## Activity
Could you please reproduce all the records below exactly, leaving out the images?

## Record set
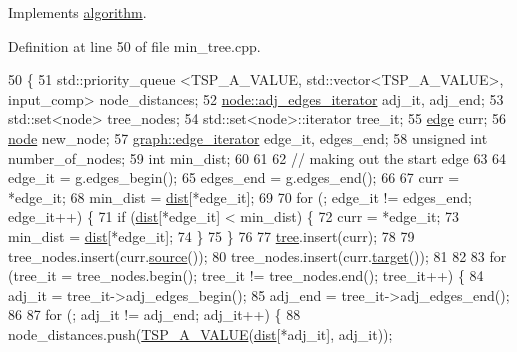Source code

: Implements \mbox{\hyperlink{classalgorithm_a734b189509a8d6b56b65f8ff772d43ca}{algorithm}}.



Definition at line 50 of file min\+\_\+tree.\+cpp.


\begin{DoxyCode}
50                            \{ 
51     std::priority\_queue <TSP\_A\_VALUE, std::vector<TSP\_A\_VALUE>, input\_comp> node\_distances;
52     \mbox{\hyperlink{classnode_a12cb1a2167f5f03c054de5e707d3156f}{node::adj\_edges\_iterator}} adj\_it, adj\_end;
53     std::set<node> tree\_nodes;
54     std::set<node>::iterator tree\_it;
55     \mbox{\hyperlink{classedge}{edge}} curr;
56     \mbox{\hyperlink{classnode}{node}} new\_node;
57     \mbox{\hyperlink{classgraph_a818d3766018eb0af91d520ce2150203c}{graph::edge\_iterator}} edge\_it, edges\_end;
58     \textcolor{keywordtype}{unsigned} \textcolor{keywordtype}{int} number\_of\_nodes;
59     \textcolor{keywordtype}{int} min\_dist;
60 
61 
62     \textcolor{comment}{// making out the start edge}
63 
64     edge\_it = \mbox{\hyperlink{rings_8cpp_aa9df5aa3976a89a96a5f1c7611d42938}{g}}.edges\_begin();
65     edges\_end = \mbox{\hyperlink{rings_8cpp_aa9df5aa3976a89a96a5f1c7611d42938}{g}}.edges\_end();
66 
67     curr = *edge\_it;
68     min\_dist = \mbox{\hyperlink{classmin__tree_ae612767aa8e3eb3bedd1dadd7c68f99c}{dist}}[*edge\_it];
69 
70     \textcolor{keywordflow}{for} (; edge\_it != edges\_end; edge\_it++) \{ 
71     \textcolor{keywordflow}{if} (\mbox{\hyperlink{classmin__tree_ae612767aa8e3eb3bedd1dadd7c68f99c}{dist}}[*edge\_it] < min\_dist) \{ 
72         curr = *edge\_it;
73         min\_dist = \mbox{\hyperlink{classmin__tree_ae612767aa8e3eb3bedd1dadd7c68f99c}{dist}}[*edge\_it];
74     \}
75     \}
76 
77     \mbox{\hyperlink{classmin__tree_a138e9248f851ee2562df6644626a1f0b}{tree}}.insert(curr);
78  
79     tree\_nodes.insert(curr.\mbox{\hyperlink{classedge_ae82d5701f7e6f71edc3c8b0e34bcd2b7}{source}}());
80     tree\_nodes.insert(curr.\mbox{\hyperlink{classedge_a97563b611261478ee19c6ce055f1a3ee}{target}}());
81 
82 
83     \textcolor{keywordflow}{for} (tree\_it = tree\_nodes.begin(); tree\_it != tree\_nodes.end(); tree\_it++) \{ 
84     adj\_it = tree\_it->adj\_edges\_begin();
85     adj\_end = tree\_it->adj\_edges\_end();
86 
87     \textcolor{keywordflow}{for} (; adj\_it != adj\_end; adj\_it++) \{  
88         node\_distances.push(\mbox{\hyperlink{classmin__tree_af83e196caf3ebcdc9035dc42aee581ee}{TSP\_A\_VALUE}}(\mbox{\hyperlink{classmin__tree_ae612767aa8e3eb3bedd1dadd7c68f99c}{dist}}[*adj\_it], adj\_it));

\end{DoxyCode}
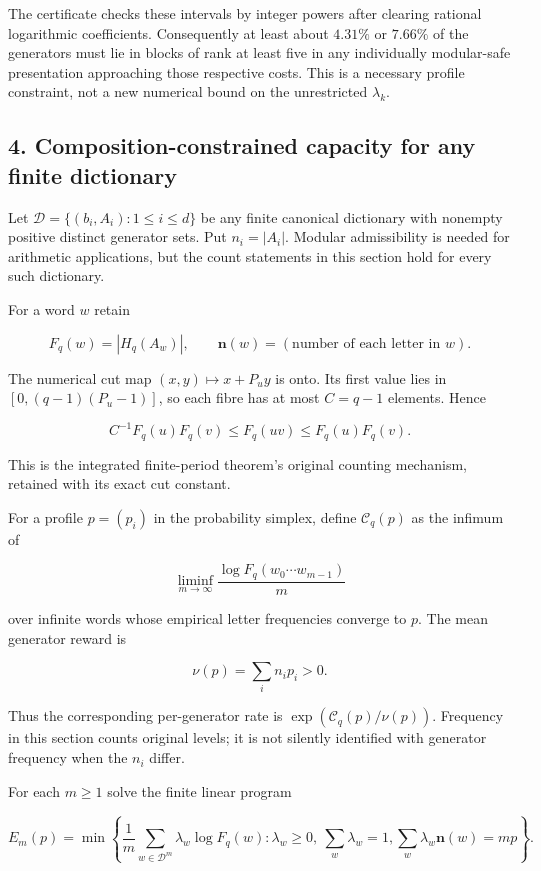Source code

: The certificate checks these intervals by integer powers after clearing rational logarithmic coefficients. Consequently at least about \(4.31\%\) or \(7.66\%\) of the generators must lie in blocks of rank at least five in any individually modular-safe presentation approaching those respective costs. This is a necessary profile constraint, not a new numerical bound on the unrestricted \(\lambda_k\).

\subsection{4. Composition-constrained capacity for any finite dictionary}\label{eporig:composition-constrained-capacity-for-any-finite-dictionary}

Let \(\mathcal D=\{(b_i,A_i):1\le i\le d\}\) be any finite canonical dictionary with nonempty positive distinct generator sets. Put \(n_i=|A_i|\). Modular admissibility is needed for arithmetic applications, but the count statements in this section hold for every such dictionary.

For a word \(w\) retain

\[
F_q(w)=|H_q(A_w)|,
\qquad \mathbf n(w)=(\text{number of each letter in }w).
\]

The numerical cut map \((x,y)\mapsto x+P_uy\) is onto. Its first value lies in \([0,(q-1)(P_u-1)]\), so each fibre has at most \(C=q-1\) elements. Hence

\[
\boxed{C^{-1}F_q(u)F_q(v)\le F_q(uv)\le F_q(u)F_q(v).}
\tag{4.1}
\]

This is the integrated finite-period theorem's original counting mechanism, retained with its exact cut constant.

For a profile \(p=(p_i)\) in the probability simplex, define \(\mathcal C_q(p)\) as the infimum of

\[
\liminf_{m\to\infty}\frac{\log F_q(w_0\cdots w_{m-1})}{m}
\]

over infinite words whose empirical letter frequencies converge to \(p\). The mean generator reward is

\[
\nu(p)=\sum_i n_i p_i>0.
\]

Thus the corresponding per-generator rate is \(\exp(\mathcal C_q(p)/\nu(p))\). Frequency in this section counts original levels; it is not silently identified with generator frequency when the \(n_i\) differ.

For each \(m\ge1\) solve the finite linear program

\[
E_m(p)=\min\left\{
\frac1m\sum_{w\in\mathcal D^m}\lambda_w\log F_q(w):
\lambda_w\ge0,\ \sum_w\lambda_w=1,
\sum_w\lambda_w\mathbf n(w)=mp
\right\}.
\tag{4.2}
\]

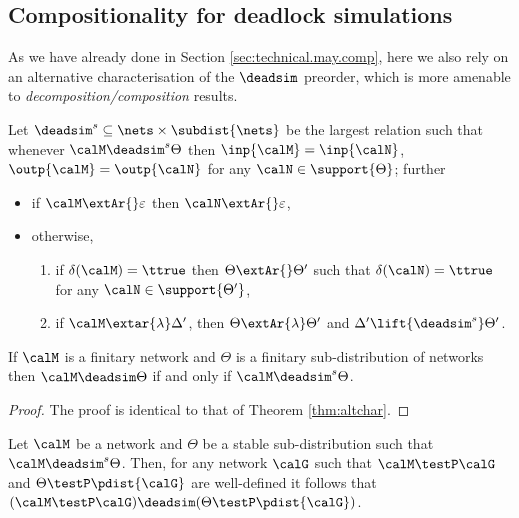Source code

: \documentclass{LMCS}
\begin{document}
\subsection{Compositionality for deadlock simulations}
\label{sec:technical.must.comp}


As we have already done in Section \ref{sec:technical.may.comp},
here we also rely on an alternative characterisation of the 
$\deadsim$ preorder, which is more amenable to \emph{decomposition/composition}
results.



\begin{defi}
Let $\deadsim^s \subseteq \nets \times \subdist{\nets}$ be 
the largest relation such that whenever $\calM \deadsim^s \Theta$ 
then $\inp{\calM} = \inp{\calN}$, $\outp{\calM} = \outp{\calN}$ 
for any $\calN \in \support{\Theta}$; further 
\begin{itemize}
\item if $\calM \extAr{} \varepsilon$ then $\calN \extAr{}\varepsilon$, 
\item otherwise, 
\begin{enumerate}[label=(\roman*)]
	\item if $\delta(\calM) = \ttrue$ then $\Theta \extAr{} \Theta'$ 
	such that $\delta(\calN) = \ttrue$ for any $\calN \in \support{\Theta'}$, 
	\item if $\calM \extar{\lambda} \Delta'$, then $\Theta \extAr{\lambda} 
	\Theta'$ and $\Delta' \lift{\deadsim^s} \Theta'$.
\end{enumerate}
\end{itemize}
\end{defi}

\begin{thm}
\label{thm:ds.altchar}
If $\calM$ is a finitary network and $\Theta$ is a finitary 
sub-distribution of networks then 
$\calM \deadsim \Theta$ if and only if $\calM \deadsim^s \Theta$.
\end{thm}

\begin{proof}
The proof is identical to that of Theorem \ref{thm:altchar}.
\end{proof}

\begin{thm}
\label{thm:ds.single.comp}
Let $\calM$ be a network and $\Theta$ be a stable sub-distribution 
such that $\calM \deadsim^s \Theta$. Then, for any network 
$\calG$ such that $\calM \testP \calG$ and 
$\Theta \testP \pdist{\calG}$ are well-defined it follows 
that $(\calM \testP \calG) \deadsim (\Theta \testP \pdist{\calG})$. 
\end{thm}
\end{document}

## Output
Source code

: Implements \mbox{\hyperlink{classalgorithm_a734b189509a8d6b56b65f8ff772d43ca}{algorithm}}.



Definition at line 50 of file min\+\_\+tree.\+cpp.


\begin{DoxyCode}
50                            \{ 
51     std::priority\_queue <TSP\_A\_VALUE, std::vector<TSP\_A\_VALUE>, input\_comp> node\_distances;
52     \mbox{\hyperlink{classnode_a12cb1a2167f5f03c054de5e707d3156f}{node::adj\_edges\_iterator}} adj\_it, adj\_end;
53     std::set<node> tree\_nodes;
54     std::set<node>::iterator tree\_it;
55     \mbox{\hyperlink{classedge}{edge}} curr;
56     \mbox{\hyperlink{classnode}{node}} new\_node;
57     \mbox{\hyperlink{classgraph_a818d3766018eb0af91d520ce2150203c}{graph::edge\_iterator}} edge\_it, edges\_end;
58     \textcolor{keywordtype}{unsigned} \textcolor{keywordtype}{int} number\_of\_nodes;
59     \textcolor{keywordtype}{int} min\_dist;
60 
61 
62     \textcolor{comment}{// making out the start edge}
63 
64     edge\_it = \mbox{\hyperlink{rings_8cpp_aa9df5aa3976a89a96a5f1c7611d42938}{g}}.edges\_begin();
65     edges\_end = \mbox{\hyperlink{rings_8cpp_aa9df5aa3976a89a96a5f1c7611d42938}{g}}.edges\_end();
66 
67     curr = *edge\_it;
68     min\_dist = \mbox{\hyperlink{classmin__tree_ae612767aa8e3eb3bedd1dadd7c68f99c}{dist}}[*edge\_it];
69 
70     \textcolor{keywordflow}{for} (; edge\_it != edges\_end; edge\_it++) \{ 
71     \textcolor{keywordflow}{if} (\mbox{\hyperlink{classmin__tree_ae612767aa8e3eb3bedd1dadd7c68f99c}{dist}}[*edge\_it] < min\_dist) \{ 
72         curr = *edge\_it;
73         min\_dist = \mbox{\hyperlink{classmin__tree_ae612767aa8e3eb3bedd1dadd7c68f99c}{dist}}[*edge\_it];
74     \}
75     \}
76 
77     \mbox{\hyperlink{classmin__tree_a138e9248f851ee2562df6644626a1f0b}{tree}}.insert(curr);
78  
79     tree\_nodes.insert(curr.\mbox{\hyperlink{classedge_ae82d5701f7e6f71edc3c8b0e34bcd2b7}{source}}());
80     tree\_nodes.insert(curr.\mbox{\hyperlink{classedge_a97563b611261478ee19c6ce055f1a3ee}{target}}());
81 
82 
83     \textcolor{keywordflow}{for} (tree\_it = tree\_nodes.begin(); tree\_it != tree\_nodes.end(); tree\_it++) \{ 
84     adj\_it = tree\_it->adj\_edges\_begin();
85     adj\_end = tree\_it->adj\_edges\_end();
86 
87     \textcolor{keywordflow}{for} (; adj\_it != adj\_end; adj\_it++) \{  
88         node\_distances.push(\mbox{\hyperlink{classmin__tree_af83e196caf3ebcdc9035dc42aee581ee}{TSP\_A\_VALUE}}(\mbox{\hyperlink{classmin__tree_ae612767aa8e3eb3bedd1dadd7c68f99c}{dist}}[*adj\_it], adj\_it));

\end{DoxyCode}
Source code

: The certificate checks these intervals by integer powers after clearing rational logarithmic coefficients. Consequently at least about \(4.31\%\) or \(7.66\%\) of the generators must lie in blocks of rank at least five in any individually modular-safe presentation approaching those respective costs. This is a necessary profile constraint, not a new numerical bound on the unrestricted \(\lambda_k\).

\subsection{4. Composition-constrained capacity for any finite dictionary}\label{eporig:composition-constrained-capacity-for-any-finite-dictionary}

Let \(\mathcal D=\{(b_i,A_i):1\le i\le d\}\) be any finite canonical dictionary with nonempty positive distinct generator sets. Put \(n_i=|A_i|\). Modular admissibility is needed for arithmetic applications, but the count statements in this section hold for every such dictionary.

For a word \(w\) retain

\[
F_q(w)=|H_q(A_w)|,
\qquad \mathbf n(w)=(\text{number of each letter in }w).
\]

The numerical cut map \((x,y)\mapsto x+P_uy\) is onto. Its first value lies in \([0,(q-1)(P_u-1)]\), so each fibre has at most \(C=q-1\) elements. Hence

\[
\boxed{C^{-1}F_q(u)F_q(v)\le F_q(uv)\le F_q(u)F_q(v).}
\tag{4.1}
\]

This is the integrated finite-period theorem's original counting mechanism, retained with its exact cut constant.

For a profile \(p=(p_i)\) in the probability simplex, define \(\mathcal C_q(p)\) as the infimum of

\[
\liminf_{m\to\infty}\frac{\log F_q(w_0\cdots w_{m-1})}{m}
\]

over infinite words whose empirical letter frequencies converge to \(p\). The mean generator reward is

\[
\nu(p)=\sum_i n_i p_i>0.
\]

Thus the corresponding per-generator rate is \(\exp(\mathcal C_q(p)/\nu(p))\). Frequency in this section counts original levels; it is not silently identified with generator frequency when the \(n_i\) differ.

For each \(m\ge1\) solve the finite linear program

\[
E_m(p)=\min\left\{
\frac1m\sum_{w\in\mathcal D^m}\lambda_w\log F_q(w):
\lambda_w\ge0,\ \sum_w\lambda_w=1,
\sum_w\lambda_w\mathbf n(w)=mp
\right\}.
\tag{4.2}
\]

Source code

: \documentclass{LMCS}
\begin{document}
\subsection{Compositionality for deadlock simulations}
\label{sec:technical.must.comp}


As we have already done in Section \ref{sec:technical.may.comp},
here we also rely on an alternative characterisation of the 
$\deadsim$ preorder, which is more amenable to \emph{decomposition/composition}
results.



\begin{defi}
Let $\deadsim^s \subseteq \nets \times \subdist{\nets}$ be 
the largest relation such that whenever $\calM \deadsim^s \Theta$ 
then $\inp{\calM} = \inp{\calN}$, $\outp{\calM} = \outp{\calN}$ 
for any $\calN \in \support{\Theta}$; further 
\begin{itemize}
\item if $\calM \extAr{} \varepsilon$ then $\calN \extAr{}\varepsilon$, 
\item otherwise, 
\begin{enumerate}[label=(\roman*)]
	\item if $\delta(\calM) = \ttrue$ then $\Theta \extAr{} \Theta'$ 
	such that $\delta(\calN) = \ttrue$ for any $\calN \in \support{\Theta'}$, 
	\item if $\calM \extar{\lambda} \Delta'$, then $\Theta \extAr{\lambda} 
	\Theta'$ and $\Delta' \lift{\deadsim^s} \Theta'$.
\end{enumerate}
\end{itemize}
\end{defi}

\begin{thm}
\label{thm:ds.altchar}
If $\calM$ is a finitary network and $\Theta$ is a finitary 
sub-distribution of networks then 
$\calM \deadsim \Theta$ if and only if $\calM \deadsim^s \Theta$.
\end{thm}

\begin{proof}
The proof is identical to that of Theorem \ref{thm:altchar}.
\end{proof}

\begin{thm}
\label{thm:ds.single.comp}
Let $\calM$ be a network and $\Theta$ be a stable sub-distribution 
such that $\calM \deadsim^s \Theta$. Then, for any network 
$\calG$ such that $\calM \testP \calG$ and 
$\Theta \testP \pdist{\calG}$ are well-defined it follows 
that $(\calM \testP \calG) \deadsim (\Theta \testP \pdist{\calG})$. 
\end{thm}
\end{document}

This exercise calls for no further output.